Embodiment 4: Detection of Cytotoxicity

[0052] 1. Mouse hepatocytes (AML12) (mouse liver cells) and human kidney epithelial cells (293T) were selected to detect a cytotoxicity of the antimicrobial peptide AS-hepc3.sub.(48-56).

[0053] 2. A detailed method is as follows.

[0054] (6) Well-grown mouse hepatocytes (AML12) and human kidney epithelial cells (293T) were collected, a cell concentration was adjusted to 10.sup.3-10.sup.4 cells/mL, the cells were evenly blown, and 100 μL of strain suspension was placed in each well of a 96-well cell culture plate and was static cultured at a condition of 37° C. and 0.5% CO.sub.2. More than 50% of the strains were adhered to a wall.

[0055] (7) The medium is carefully sucked out, a corresponding medium comprising different concentrations (0 μM, 40 μM, or 80 μM) was added and was static cultured for 24 hours at a condition of 37° C. and 0.5% CO.sub.2.

[0056] (8) After 20 μL of MTS-PMS solution was added and was incubated for 3 hours in the dark, an OD.sub.492 value (optical density reading at 492 nm wavelength) was detected by a microplate reader to evaluate the cytotoxicity of the antimicrobial peptide AS-hepc3.sub.(48-56).

[0057] 3. The results are shown in FIG. 2.

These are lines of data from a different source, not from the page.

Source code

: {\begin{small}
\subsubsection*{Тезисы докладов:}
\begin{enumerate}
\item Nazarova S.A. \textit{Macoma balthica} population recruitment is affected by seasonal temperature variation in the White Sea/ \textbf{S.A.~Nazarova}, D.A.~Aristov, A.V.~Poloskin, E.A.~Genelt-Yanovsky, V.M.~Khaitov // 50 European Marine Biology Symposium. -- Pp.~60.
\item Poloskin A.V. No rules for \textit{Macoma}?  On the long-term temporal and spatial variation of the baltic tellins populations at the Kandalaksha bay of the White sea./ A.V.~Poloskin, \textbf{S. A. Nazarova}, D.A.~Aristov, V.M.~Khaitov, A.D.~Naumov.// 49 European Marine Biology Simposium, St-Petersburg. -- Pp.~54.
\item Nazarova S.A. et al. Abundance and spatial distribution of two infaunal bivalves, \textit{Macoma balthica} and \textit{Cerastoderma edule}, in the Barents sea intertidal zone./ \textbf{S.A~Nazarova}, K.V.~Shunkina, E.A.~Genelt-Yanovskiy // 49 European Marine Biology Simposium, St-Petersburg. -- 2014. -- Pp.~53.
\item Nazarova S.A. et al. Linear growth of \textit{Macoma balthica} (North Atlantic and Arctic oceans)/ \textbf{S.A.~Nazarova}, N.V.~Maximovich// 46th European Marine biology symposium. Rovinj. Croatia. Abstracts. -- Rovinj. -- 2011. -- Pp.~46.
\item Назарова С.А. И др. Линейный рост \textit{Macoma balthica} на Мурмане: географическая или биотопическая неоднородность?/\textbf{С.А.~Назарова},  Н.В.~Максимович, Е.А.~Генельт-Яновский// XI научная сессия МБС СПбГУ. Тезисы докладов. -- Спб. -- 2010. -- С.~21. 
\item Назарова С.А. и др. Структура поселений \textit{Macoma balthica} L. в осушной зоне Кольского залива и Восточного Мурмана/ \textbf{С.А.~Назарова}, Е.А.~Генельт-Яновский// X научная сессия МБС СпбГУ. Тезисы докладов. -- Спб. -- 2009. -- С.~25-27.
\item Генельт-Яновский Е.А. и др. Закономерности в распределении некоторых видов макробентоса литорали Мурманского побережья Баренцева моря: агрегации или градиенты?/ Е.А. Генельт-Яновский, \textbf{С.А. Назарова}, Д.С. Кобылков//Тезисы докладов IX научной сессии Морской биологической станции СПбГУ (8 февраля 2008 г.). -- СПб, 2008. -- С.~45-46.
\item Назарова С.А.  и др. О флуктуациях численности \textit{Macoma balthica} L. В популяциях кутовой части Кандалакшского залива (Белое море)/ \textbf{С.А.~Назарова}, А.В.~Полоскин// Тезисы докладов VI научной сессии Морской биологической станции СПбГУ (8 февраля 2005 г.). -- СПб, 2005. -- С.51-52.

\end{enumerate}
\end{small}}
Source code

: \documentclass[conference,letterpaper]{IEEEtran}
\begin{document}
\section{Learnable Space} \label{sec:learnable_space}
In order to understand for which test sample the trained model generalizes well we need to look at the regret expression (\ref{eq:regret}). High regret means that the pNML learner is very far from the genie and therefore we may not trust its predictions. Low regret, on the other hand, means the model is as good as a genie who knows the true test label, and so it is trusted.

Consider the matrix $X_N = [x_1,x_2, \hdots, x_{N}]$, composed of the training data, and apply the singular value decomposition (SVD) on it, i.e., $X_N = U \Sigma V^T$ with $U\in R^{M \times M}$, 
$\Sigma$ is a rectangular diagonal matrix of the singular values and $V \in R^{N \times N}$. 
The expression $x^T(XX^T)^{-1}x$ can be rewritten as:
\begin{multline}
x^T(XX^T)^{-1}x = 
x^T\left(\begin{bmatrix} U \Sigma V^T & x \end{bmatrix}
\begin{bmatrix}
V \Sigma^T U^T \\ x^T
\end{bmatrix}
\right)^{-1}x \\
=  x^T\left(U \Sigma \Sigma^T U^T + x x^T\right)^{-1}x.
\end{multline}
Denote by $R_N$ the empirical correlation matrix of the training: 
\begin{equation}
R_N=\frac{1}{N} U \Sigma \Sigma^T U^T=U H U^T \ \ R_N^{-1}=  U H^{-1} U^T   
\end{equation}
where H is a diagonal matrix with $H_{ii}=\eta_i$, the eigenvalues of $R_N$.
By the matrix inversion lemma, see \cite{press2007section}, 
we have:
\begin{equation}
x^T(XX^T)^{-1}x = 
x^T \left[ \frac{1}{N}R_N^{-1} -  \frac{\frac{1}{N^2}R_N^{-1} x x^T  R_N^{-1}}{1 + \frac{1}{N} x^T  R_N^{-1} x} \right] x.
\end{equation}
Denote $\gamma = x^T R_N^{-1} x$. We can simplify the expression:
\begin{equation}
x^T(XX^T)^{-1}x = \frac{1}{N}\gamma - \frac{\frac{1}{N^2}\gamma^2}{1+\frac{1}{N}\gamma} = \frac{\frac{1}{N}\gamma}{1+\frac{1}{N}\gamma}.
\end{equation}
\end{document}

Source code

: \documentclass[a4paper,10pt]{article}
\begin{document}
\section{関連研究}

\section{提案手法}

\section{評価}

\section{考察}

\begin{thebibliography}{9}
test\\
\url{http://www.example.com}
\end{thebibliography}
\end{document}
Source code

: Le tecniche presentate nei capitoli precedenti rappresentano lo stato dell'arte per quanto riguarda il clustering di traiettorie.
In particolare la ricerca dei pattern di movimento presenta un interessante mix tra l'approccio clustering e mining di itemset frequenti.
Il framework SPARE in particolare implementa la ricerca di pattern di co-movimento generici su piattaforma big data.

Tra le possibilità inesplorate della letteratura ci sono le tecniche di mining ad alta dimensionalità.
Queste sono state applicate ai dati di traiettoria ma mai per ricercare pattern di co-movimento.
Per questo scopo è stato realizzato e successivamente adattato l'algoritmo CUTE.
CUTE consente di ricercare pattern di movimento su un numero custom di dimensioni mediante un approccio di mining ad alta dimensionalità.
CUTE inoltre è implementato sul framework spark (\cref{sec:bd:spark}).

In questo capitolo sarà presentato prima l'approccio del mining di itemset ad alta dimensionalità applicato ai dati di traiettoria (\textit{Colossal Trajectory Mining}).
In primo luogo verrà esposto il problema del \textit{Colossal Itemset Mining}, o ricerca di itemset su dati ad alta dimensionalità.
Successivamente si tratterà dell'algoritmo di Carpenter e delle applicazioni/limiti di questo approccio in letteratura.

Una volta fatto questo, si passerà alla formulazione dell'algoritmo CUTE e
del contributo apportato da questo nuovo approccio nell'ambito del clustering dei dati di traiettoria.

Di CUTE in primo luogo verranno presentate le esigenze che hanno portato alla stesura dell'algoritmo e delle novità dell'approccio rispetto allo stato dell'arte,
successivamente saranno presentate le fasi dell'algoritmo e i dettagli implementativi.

[0058] In a condition of 5 times and 10 times MIC (40 μM and 80 μM), after the antimicrobial peptide AS-hepc3.sub.(48-56) and AML12 cells (FIG. 2A) and 293T cells (FIG. 2B) were co-incubated for 24 hours, a cell survival rate of the test group was more than 95% compared with the control group, which indicated that the antimicrobial peptide AS-hepc3.sub.(48-56) has no cytotoxicity.

[0059] The aforementioned embodiments are merely some embodiments of the present disclosure, and the scope of the disclosure is not limited thereto. Thus, it is intended that the present disclosure cover any modifications and variations of the presently presented embodiments provided they are made without departing from the appended claims and the specification of the present disclosure.